# [Work to complete]
Return all of the entries exactly, with nothing added or left out.

# [Material for this task]
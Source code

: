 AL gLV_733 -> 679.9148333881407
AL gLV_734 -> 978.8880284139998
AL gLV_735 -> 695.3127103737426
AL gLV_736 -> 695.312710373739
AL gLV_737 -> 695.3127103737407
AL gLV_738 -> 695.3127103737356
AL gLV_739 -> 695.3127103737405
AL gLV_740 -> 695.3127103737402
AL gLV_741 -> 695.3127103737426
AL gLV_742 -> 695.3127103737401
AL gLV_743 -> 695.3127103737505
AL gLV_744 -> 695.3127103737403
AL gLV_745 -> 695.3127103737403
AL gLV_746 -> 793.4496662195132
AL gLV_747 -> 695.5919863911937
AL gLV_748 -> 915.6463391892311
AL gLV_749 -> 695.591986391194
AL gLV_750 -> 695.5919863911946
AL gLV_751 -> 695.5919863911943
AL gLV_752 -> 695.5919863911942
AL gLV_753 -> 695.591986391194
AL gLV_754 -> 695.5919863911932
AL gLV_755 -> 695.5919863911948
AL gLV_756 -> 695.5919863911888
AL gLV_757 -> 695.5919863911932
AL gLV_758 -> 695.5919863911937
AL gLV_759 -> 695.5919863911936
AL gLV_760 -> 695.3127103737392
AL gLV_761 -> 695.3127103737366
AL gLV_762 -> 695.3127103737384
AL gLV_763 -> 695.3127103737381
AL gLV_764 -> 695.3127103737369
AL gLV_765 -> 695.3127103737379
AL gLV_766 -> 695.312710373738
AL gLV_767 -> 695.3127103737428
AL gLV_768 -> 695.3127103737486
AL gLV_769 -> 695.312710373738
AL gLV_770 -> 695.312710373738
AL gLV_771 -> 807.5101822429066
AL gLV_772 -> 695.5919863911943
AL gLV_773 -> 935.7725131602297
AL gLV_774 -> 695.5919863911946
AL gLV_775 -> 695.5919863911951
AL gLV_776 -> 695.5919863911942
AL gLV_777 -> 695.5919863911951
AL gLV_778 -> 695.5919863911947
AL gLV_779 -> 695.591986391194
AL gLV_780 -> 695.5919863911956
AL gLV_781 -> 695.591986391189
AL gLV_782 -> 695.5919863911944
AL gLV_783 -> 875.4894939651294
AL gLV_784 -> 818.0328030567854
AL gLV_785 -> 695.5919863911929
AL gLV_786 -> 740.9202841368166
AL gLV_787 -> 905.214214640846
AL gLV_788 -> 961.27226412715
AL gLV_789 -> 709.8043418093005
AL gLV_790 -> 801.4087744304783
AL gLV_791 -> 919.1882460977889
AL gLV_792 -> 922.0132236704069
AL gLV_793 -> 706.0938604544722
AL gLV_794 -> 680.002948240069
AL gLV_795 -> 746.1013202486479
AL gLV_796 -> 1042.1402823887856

# [Answer section]
Source code

: AL gLV_733 -> 679.9148333881407
AL gLV_734 -> 978.8880284139998
AL gLV_735 -> 695.3127103737426
AL gLV_736 -> 695.312710373739
AL gLV_737 -> 695.3127103737407
AL gLV_738 -> 695.3127103737356
AL gLV_739 -> 695.3127103737405
AL gLV_740 -> 695.3127103737402
AL gLV_741 -> 695.3127103737426
AL gLV_742 -> 695.3127103737401
AL gLV_743 -> 695.3127103737505
AL gLV_744 -> 695.3127103737403
AL gLV_745 -> 695.3127103737403
AL gLV_746 -> 793.4496662195132
AL gLV_747 -> 695.5919863911937
AL gLV_748 -> 915.6463391892311
AL gLV_749 -> 695.591986391194
AL gLV_750 -> 695.5919863911946
AL gLV_751 -> 695.5919863911943
AL gLV_752 -> 695.5919863911942
AL gLV_753 -> 695.591986391194
AL gLV_754 -> 695.5919863911932
AL gLV_755 -> 695.5919863911948
AL gLV_756 -> 695.5919863911888
AL gLV_757 -> 695.5919863911932
AL gLV_758 -> 695.5919863911937
AL gLV_759 -> 695.5919863911936
AL gLV_760 -> 695.3127103737392
AL gLV_761 -> 695.3127103737366
AL gLV_762 -> 695.3127103737384
AL gLV_763 -> 695.3127103737381
AL gLV_764 -> 695.3127103737369
AL gLV_765 -> 695.3127103737379
AL gLV_766 -> 695.312710373738
AL gLV_767 -> 695.3127103737428
AL gLV_768 -> 695.3127103737486
AL gLV_769 -> 695.312710373738
AL gLV_770 -> 695.312710373738
AL gLV_771 -> 807.5101822429066
AL gLV_772 -> 695.5919863911943
AL gLV_773 -> 935.7725131602297
AL gLV_774 -> 695.5919863911946
AL gLV_775 -> 695.5919863911951
AL gLV_776 -> 695.5919863911942
AL gLV_777 -> 695.5919863911951
AL gLV_778 -> 695.5919863911947
AL gLV_779 -> 695.591986391194
AL gLV_780 -> 695.5919863911956
AL gLV_781 -> 695.591986391189
AL gLV_782 -> 695.5919863911944
AL gLV_783 -> 875.4894939651294
AL gLV_784 -> 818.0328030567854
AL gLV_785 -> 695.5919863911929
AL gLV_786 -> 740.9202841368166
AL gLV_787 -> 905.214214640846
AL gLV_788 -> 961.27226412715
AL gLV_789 -> 709.8043418093005
AL gLV_790 -> 801.4087744304783
AL gLV_791 -> 919.1882460977889
AL gLV_792 -> 922.0132236704069
AL gLV_793 -> 706.0938604544722
AL gLV_794 -> 680.002948240069
AL gLV_795 -> 746.1013202486479
AL gLV_796 -> 1042.1402823887856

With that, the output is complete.